Problem to work on: Through the end of the data below, output every line exactly, beginning with the line that contains "This is where".

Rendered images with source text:
▬▬▬▬▬▬

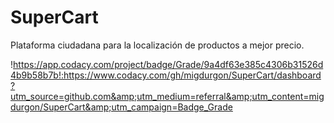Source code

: # SuperCart
Plataforma ciudadana para la localización de productos a mejor precio.

!https://app.codacy.com/project/badge/Grade/9a4df63e385c4306b31526d4b9b58b7b!:https://www.codacy.com/gh/migdurgon/SuperCart/dashboard?utm_source=github.com&amp;utm_medium=referral&amp;utm_content=migdurgon/SuperCart&amp;utm_campaign=Badge_Grade
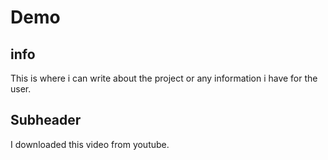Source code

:# Demo
## info

This is where i can write about the project or any information i have for the user.

## Subheader

I downloaded this video from youtube.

▬▬▬▬▬▬

Exercise response:
This is where i can write about the project or any information i have for the user.

## Subheader

I downloaded this video from youtube.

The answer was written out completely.